Bildnis Gertrud Loew was commissioned by Gertrud’s father Dr Anton Loew, at the time one of the most celebrated physicians in Vienna. The Loew family lived in a palatial residence adjoining the Sanitorium Loew – the largest and grandest private sanatorium in Vienna where a number of important fin-de-siècle figures were treated, including Gustav Mahler and Gustav Klimt, as well as Ludwig Wittgenstein. The success of the Sanitorium enabled Anton Loew to acquire some of the greatest masterpieces of the time, including Ferdinand Hodler’s Der Auserwählte (now in the Kunstmuseum, Bern) and a further important work by Gustav Klimt, Judith I (now housed in the Belvedere, Vienna).

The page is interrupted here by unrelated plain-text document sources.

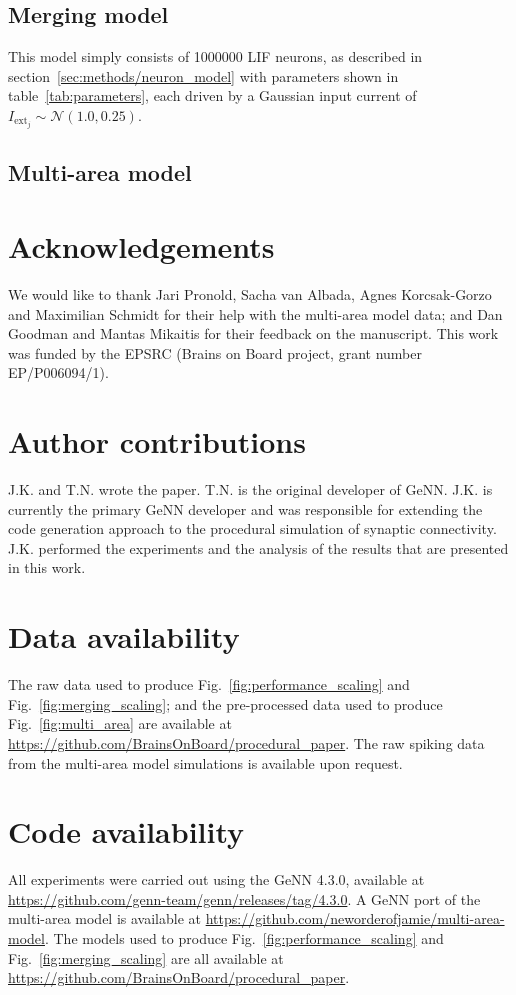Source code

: \documentclass[9pt,a4paper]{amsart}
\begin{document}
\subsection{Merging model}
\label{sec:methods/merging}
This model simply consists of \num{1000000} LIF neurons, as described in section~\ref{sec:methods/neuron_model} with parameters shown in table~\ref{tab:parameters}, each driven by a Gaussian input current of $I_{\text{ext}_j} \sim \mathcal{N}(1.0, 0.25)$.
\subsection{Multi-area model}

\section{Acknowledgements}
We would like to thank Jari Pronold, Sacha van Albada, Agnes Korcsak-Gorzo and Maximilian Schmidt for their help with the multi-area model data; and Dan Goodman and Mantas Mikaitis for their feedback on the manuscript.
This work was funded by the EPSRC (Brains on Board project, grant number EP/P006094/1).

\section{Author contributions}
J.K. and T.N. wrote the paper.
T.N. is the original developer of GeNN.
J.K. is currently the primary GeNN developer and was responsible for extending the code generation approach to the procedural simulation of synaptic connectivity.
J.K. performed the experiments and the analysis of the results that are presented in this work.

\section{Data availability}
The raw data used to produce Fig.~\ref{fig:performance_scaling} and Fig.~\ref{fig:merging_scaling}; and the pre-processed data used to produce Fig.~\ref{fig:multi_area} are available at \url{https://github.com/BrainsOnBoard/procedural_paper}.
The raw spiking data from the multi-area model simulations is available upon request.

\section{Code availability}
All experiments were carried out using the GeNN 4.3.0, available at \url{https://github.com/genn-team/genn/releases/tag/4.3.0}.
A GeNN port of the multi-area model is available at \url{https://github.com/neworderofjamie/multi-area-model}.
The models used to produce Fig.~\ref{fig:performance_scaling} and Fig.~\ref{fig:merging_scaling} are all available at \url{https://github.com/BrainsOnBoard/procedural_paper}.



\end{document}
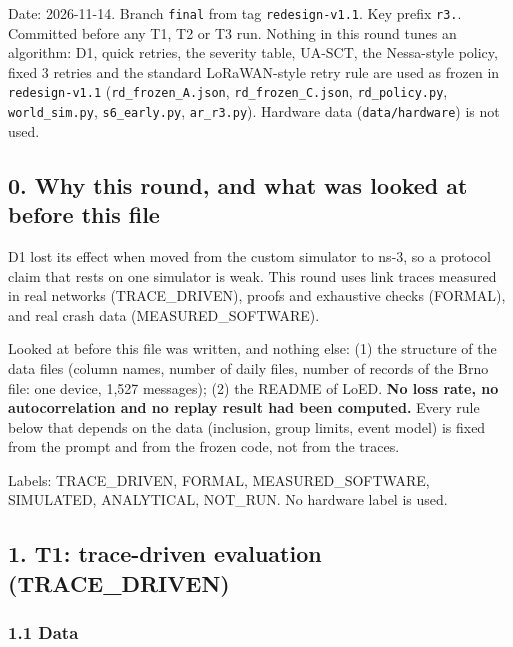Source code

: 


Date: 2026-11-14. Branch \texttt{final} from tag \texttt{redesign-v1.1}. Key prefix \texttt{r3.}. Committed before any T1, T2 or T3 run. Nothing in this round tunes an algorithm: D1, quick retries, the severity table, UA-SCT, the Nessa-style policy, fixed 3 retries and the standard LoRaWAN-style retry rule are used as frozen in \texttt{redesign-v1.1} (\texttt{rd\_frozen\_A.json}, \texttt{rd\_frozen\_C.json}, \texttt{rd\_policy.py}, \texttt{world\_sim.py}, \texttt{s6\_early.py}, \texttt{ar\_r3.py}). Hardware data (\texttt{data/hardware}) is not used.

\subsection*{0. Why this round, and what was looked at before this file}

D1 lost its effect when moved from the custom simulator to ns-3, so a protocol claim that rests on one simulator is weak. This round uses link traces measured in real networks (TRACE\_DRIVEN), proofs and exhaustive checks (FORMAL), and real crash data (MEASURED\_SOFTWARE).

Looked at before this file was written, and nothing else: (1) the structure of the data files (column names, number of daily files, number of records of the Brno file: one device, 1,527 messages); (2) the README of LoED. \textbf{No loss rate, no autocorrelation and no replay result had been computed.} Every rule below that depends on the data (inclusion, group limits, event model) is fixed from the prompt and from the frozen code, not from the traces.

Labels: TRACE\_DRIVEN, FORMAL, MEASURED\_SOFTWARE, SIMULATED, ANALYTICAL, NOT\_RUN. No hardware label is used.

\subsection*{1. T1: trace-driven evaluation (TRACE\_DRIVEN)}

\subsubsection*{1.1 Data}


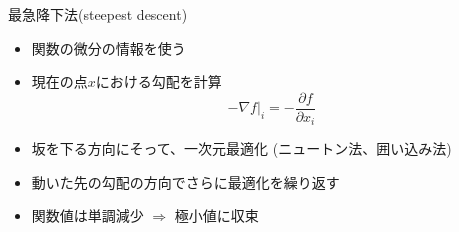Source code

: \begin{frame}[t,fragile]{最急降下法(steepest descent)}
  \begin{itemize}
  \item 関数の微分の情報を使う
  \item 現在の点$x$における勾配を計算
    \[
    -\nabla f|_i = -\frac{\partial f}{\partial x_i}
    \]
  \item 坂を下る方向にそって、一次元最適化 (ニュートン法、囲い込み法)
  \item 動いた先の勾配の方向でさらに最適化を繰り返す
  \item 関数値は単調減少 $\Rightarrow$ 極小値に収束
  \end{itemize}
\end{frame}
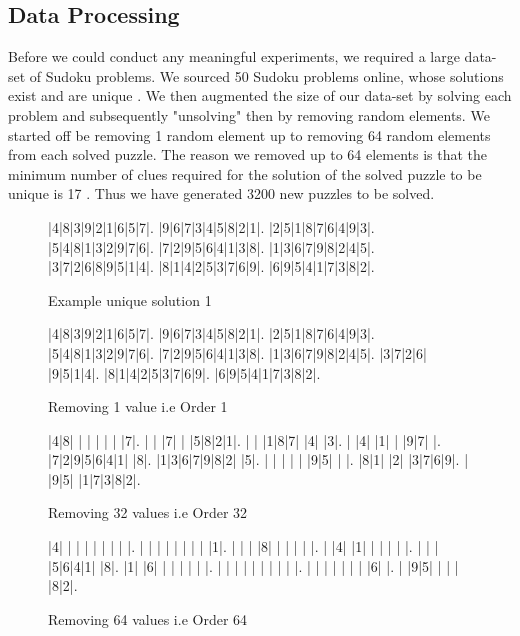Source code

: \documentclass[a4paper]{article}
\begin{document}
\subsection{Data Processing}
Before we could conduct any meaningful experiments, we required a large data-set of Sudoku problems. We sourced 50 Sudoku problems online, whose solutions exist and are unique \cite{fontaine_2012}. We then augmented the size of our data-set by solving each problem and subsequently "unsolving" then by removing random elements. We started off be removing 1 random element up to removing 64 random elements from each solved puzzle. The reason we removed up to 64 elements is that the minimum number of clues required for the solution of the solved puzzle to be unique is 17 \cite{sudoku_17}. Thus we have generated 3200 new puzzles to be solved.
\newline
\begin{figure}[H]
\centering
 \setlength\sudokusize{4cm}
 \renewcommand\sudokuformat[1]{\sffamily#1}
\begin{sudoku}
|4|8|3|9|2|1|6|5|7|.
|9|6|7|3|4|5|8|2|1|.
|2|5|1|8|7|6|4|9|3|.
|5|4|8|1|3|2|9|7|6|.
|7|2|9|5|6|4|1|3|8|.
|1|3|6|7|9|8|2|4|5|.
|3|7|2|6|8|9|5|1|4|.
|8|1|4|2|5|3|7|6|9|.
|6|9|5|4|1|7|3|8|2|.
\end{sudoku}
\caption{Example unique solution 1}
\end{figure}
\begin{figure}[H]
\centering
 \setlength\sudokusize{4cm}
 \renewcommand\sudokuformat[1]{\sffamily#1}
\begin{sudoku}
|4|8|3|9|2|1|6|5|7|.
|9|6|7|3|4|5|8|2|1|.
|2|5|1|8|7|6|4|9|3|.
|5|4|8|1|3|2|9|7|6|.
|7|2|9|5|6|4|1|3|8|.
|1|3|6|7|9|8|2|4|5|.
|3|7|2|6| |9|5|1|4|.
|8|1|4|2|5|3|7|6|9|.
|6|9|5|4|1|7|3|8|2|.
\end{sudoku}
\caption{Removing 1 value i.e Order 1}
\end{figure}

\begin{figure}[H]
\centering
 \setlength\sudokusize{4cm}
 \renewcommand\sudokuformat[1]{\sffamily#1}
\begin{sudoku}
|4|8| | | | | | |7|.
| | |7| | |5|8|2|1|.
| | |1|8|7| |4| |3|.
| |4| |1| | |9|7| |.
|7|2|9|5|6|4|1| |8|.
|1|3|6|7|9|8|2| |5|.
| | | | | |9|5| | |.
|8|1| |2| |3|7|6|9|.
| |9|5| |1|7|3|8|2|.
\end{sudoku}
\caption{Removing 32 values i.e Order 32}
\end{figure}

\begin{figure}[H]
\centering
 \setlength\sudokusize{4cm}
 \renewcommand\sudokuformat[1]{\sffamily#1}
\begin{sudoku}
|4| | | | | | | | |.
| | | | | | | | |1|.
| | | |8| | | | | |.
| |4| |1| | | | | |.
| | | |5|6|4|1| |8|.
|1| |6| | | | | | |.
| | | | | | | | | |.
| | | | | | | |6| |.
| |9|5| | | | |8|2|.
\end{sudoku}
\caption{Removing 64 values i.e Order 64}
\end{figure}
\end{document}

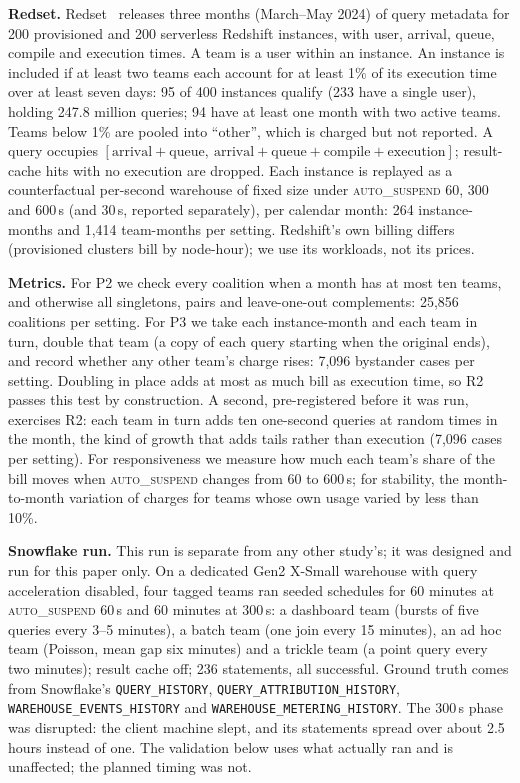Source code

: \documentclass[sigconf]{acmart}
\newcommand{\autos}{\textsc{auto\_suspend}}
\begin{document}
\textbf{Redset.} Redset~\cite{redset} releases three months (March--May 2024) of query metadata for 200 provisioned and 200
serverless Redshift instances, with user, arrival, queue, compile and execution times. A team is a user within an instance.
An instance is included if at least two teams each account for at least 1\% of its execution time over at least seven days:
95 of 400 instances qualify (233 have a single user), holding 247.8 million queries; 94 have at least one month with two
active teams. Teams below 1\% are pooled into ``other'', which is charged but not reported. A query occupies
$[\text{arrival} + \text{queue},\ \text{arrival} + \text{queue} + \text{compile} + \text{execution}]$; result-cache hits with
no execution are dropped. Each instance is replayed as a counterfactual per-second warehouse of fixed size under \autos{} 60,
300 and 600\,s (and 30\,s, reported separately), per calendar month: 264 instance-months and 1,414 team-months per setting.
Redshift's own billing differs (provisioned clusters bill by node-hour); we use its workloads, not its prices.

\textbf{Metrics.} For P2 we check every coalition when a month has at most ten teams, and otherwise all singletons, pairs
and leave-one-out complements: 25,856 coalitions per setting. For P3 we take each instance-month and each team in turn,
double that team (a copy of each query starting when the original ends), and record whether any other team's charge rises:
7,096 bystander cases per setting. Doubling in place adds at most as much bill as execution time, so R2 passes this test by
construction. A second, pre-registered before it was run, exercises R2: each team in turn adds ten one-second queries at
random times in the month, the kind of growth that adds tails rather than execution (7,096 cases per setting). For responsiveness we measure how much each team's share
of the bill moves when \autos{} changes from 60 to 600\,s; for stability, the month-to-month variation of charges for teams
whose own usage varied by less than 10\%.

\textbf{Snowflake run.} This run is separate from any other study's; it was designed and run for this paper only. On a dedicated Gen2 X-Small warehouse with query acceleration disabled, four tagged teams ran seeded
schedules for 60 minutes at \autos{} 60\,s and 60 minutes at 300\,s: a dashboard team (bursts of five queries every 3--5
minutes), a batch team (one join every 15 minutes), an ad hoc team (Poisson, mean gap six minutes) and a trickle team (a
point query every two minutes); result cache off; 236 statements, all successful. Ground truth comes from Snowflake's
\texttt{QUERY\_HISTORY}, \texttt{QUERY\_ATTRIBUTION\_HISTORY}, \texttt{WAREHOUSE\_EVENTS\_HISTORY} and
\texttt{WAREHOUSE\_METERING\_HISTORY}. The 300\,s phase was disrupted: the client machine slept, and its statements spread
over about 2.5 hours instead of one. The validation below uses what actually ran and is unaffected; the planned timing was
not.
\end{document}
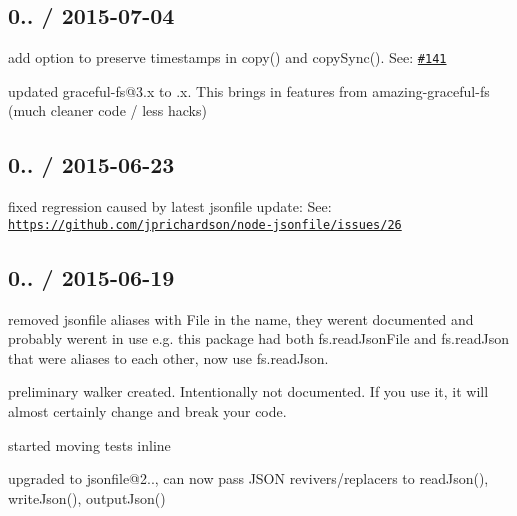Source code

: \subsection*{0.. / 2015-\/07-\/04 }


\begin{DoxyItemize}
\item add option to preserve timestamps in {\ttfamily copy()} and {\ttfamily copy\+Sync()}. See\+: \href{https://github.com/jprichardson/node-fs-extra/pull/141}{\tt \#141}
\item updated {\ttfamily graceful-\/fs@3.\+x} to {.\+x}. This brings in features from {\ttfamily amazing-\/graceful-\/fs} (much cleaner code / less hacks)
\end{DoxyItemize}

\subsection*{0.. / 2015-\/06-\/23 }


\begin{DoxyItemize}
\item fixed regression caused by latest jsonfile update\+: See\+: \href{https://github.com/jprichardson/node-jsonfile/issues/26}{\tt https\+://github.\+com/jprichardson/node-\/jsonfile/issues/26}
\end{DoxyItemize}

\subsection*{0.. / 2015-\/06-\/19 }


\begin{DoxyItemize}
\item removed {\ttfamily jsonfile} aliases with {\ttfamily File} in the name, they weren\textquotesingle{}t documented and probably weren\textquotesingle{}t in use e.\+g. this package had both {\ttfamily fs.\+read\+Json\+File} and {\ttfamily fs.\+read\+Json} that were aliases to each other, now use {\ttfamily fs.\+read\+Json}.
\item preliminary walker created. Intentionally not documented. If you use it, it will almost certainly change and break your code.
\item started moving tests inline
\item upgraded to {\ttfamily jsonfile@2..}, can now pass J\+S\+ON revivers/replacers to {\ttfamily read\+Json()}, {\ttfamily write\+Json()}, {\ttfamily output\+Json()}
\end{DoxyItemize}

He had also commissioned the artist Koloman Moser to design Gertrud and her first husband’s apartment in the Wiener Werkstätte style, but following Anton’s death Gertrud moved back to the family’s residence where she continued to run the Sanatorium. When the Nazis arrived in Vienna she came under increasing pressure due to her Jewish ancestry, and in early 1939 reluctantly agreed to leave Vienna for exile in the United States, leaving the entire Felsöványi art collection behind. When Gertrud’s daughter, Maria, returned to Vienna after the war to reclaim her family’s property she discovered that it had all been sold by her mother’s friend – herself under duress by persecution – and the Felsöványi family was not able to retrieve a single work of art.

Untraceable by the Felsöványi family, by then Bildnis Gertrud Loew had been acquired by Gustav Ucicky, one of Gustav Klimt’s sons by Maria Ucicka who had modelled for the artist. Gustav Ucicky was a film director who rose to prominence during the Weimar Republic. He acquired a considerable number of works by his father, which he left to his wife Ursula after his death in 1961. In 2013 Ursula Ucicky established Gustav Klimt | Wien 1900-Privatstiftung which houses this collection of works and is also a non-profit cultural, art historical, scientific and educational centre. In addition to aiming to preserve and research the life and oeuvre of Gustav Klimt, Ursula Ucicky wished to research the history of the acquisition of the artworks in the collection, enlisting notable provenance experts to carry out the research. Following extensive research, a settlement between the Felsöványi family and the Klimt Foundation was reached under the Washington Conference Principles on Nazi-Confiscated Art and an agreement that Bildnis Gertrud Loew will be offered for sale.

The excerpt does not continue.